TASK DIRECTIONS - Beneath this task are records; print exactly the stretch of them from the line with "Prodotto & Un" through the line with "Guasto & Un", both ends included.

• • • •

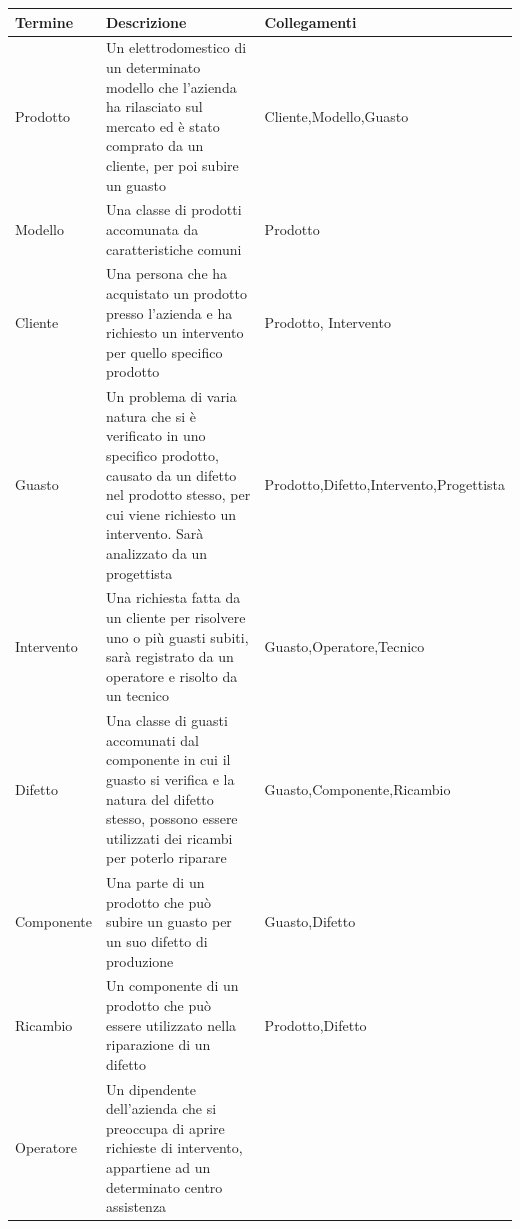 \documentclass[a4paper, 12pt]{report}
\begin{document}
\begin{tabularx}{\linewidth}{>{\hsize=0.375\hsize}X|X|>{\hsize=0.475\hsize}X}
	\hline
	\textbf{Termine} & \textbf{Descrizione} & \textbf{Collegamenti}\\
	\hline
	\hline
	Prodotto & Un elettrodomestico di un determinato modello che l'azienda ha rilasciato sul mercato ed è stato comprato da un cliente, per poi subire un guasto &
	Cliente,\newline Modello,\newline Guasto\\
	\hline
	Modello & Una classe di prodotti accomunata da caratteristiche comuni & Prodotto\\
	\hline
	Cliente & Una persona che ha acquistato un prodotto presso l'azienda e ha richiesto un intervento per quello specifico prodotto & Prodotto,\newline 
	Intervento\\
	\hline
	Guasto & Un problema di varia natura che si è verificato in uno specifico prodotto, causato da un difetto nel prodotto stesso, per cui viene
	richiesto un intervento. Sarà analizzato da un progettista & Prodotto,\newline Difetto,\newline Intervento,\newline Progettista\\
	\hline
	Intervento & Una richiesta fatta da un cliente per risolvere uno o più guasti subiti, sarà registrato da un operatore e risolto da un tecnico
	& Guasto,\newline Operatore,\newline Tecnico\\
	\hline
	Difetto & Una classe di guasti accomunati dal componente in cui il guasto si verifica e la natura del difetto stesso, possono essere utilizzati
	dei ricambi per poterlo riparare & Guasto,\newline Componente,\newline Ricambio\\
	\hline
	Componente & Una parte di un prodotto che può subire un guasto per un suo difetto di produzione & Guasto,\newline Difetto\\
	\hline
	Ricambio & Un componente di un prodotto che può essere utilizzato nella riparazione di un difetto & Prodotto,\newline Difetto\\
	\hline
	Operatore & Un dipendente dell'azienda che si preoccupa di aprire richieste di intervento, appartiene ad un determinato centro assistenza

\end{tabularx}
\end{document}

• • • •

EXERCISE RESULT -
	Prodotto & Un elettrodomestico di un determinato modello che l'azienda ha rilasciato sul mercato ed è stato comprato da un cliente, per poi subire un guasto &
	Cliente,\newline Modello,\newline Guasto\\
	\hline
	Modello & Una classe di prodotti accomunata da caratteristiche comuni & Prodotto\\
	\hline
	Cliente & Una persona che ha acquistato un prodotto presso l'azienda e ha richiesto un intervento per quello specifico prodotto & Prodotto,\newline 
	Intervento\\
	\hline
	Guasto & Un problema di varia natura che si è verificato in uno specifico prodotto, causato da un difetto nel prodotto stesso, per cui viene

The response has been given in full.